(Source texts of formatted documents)
+ + + + +

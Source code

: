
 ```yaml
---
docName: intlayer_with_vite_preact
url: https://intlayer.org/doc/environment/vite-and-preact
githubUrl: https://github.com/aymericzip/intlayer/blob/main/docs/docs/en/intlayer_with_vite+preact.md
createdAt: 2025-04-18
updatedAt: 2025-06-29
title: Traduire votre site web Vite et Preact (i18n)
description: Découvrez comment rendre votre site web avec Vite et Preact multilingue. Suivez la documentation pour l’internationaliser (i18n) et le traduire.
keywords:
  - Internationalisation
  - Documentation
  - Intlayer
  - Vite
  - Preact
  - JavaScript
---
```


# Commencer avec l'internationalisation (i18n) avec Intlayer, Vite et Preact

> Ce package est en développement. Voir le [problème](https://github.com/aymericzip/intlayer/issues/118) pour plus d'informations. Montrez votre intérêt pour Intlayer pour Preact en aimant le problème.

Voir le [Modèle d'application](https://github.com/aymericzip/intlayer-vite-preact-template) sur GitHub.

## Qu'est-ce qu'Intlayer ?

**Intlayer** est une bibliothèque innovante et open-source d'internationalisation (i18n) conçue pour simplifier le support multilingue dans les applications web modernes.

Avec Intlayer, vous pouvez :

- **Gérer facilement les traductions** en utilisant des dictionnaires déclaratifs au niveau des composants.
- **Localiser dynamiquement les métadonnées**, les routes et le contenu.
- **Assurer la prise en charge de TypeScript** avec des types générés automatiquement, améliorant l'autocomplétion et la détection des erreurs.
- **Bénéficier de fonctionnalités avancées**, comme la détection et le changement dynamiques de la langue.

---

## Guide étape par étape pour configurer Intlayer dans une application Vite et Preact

+ + + + +

Exercise: Looking at the entries above, count the lines that contain "multilingue" and answer with only the number.

Written response: 2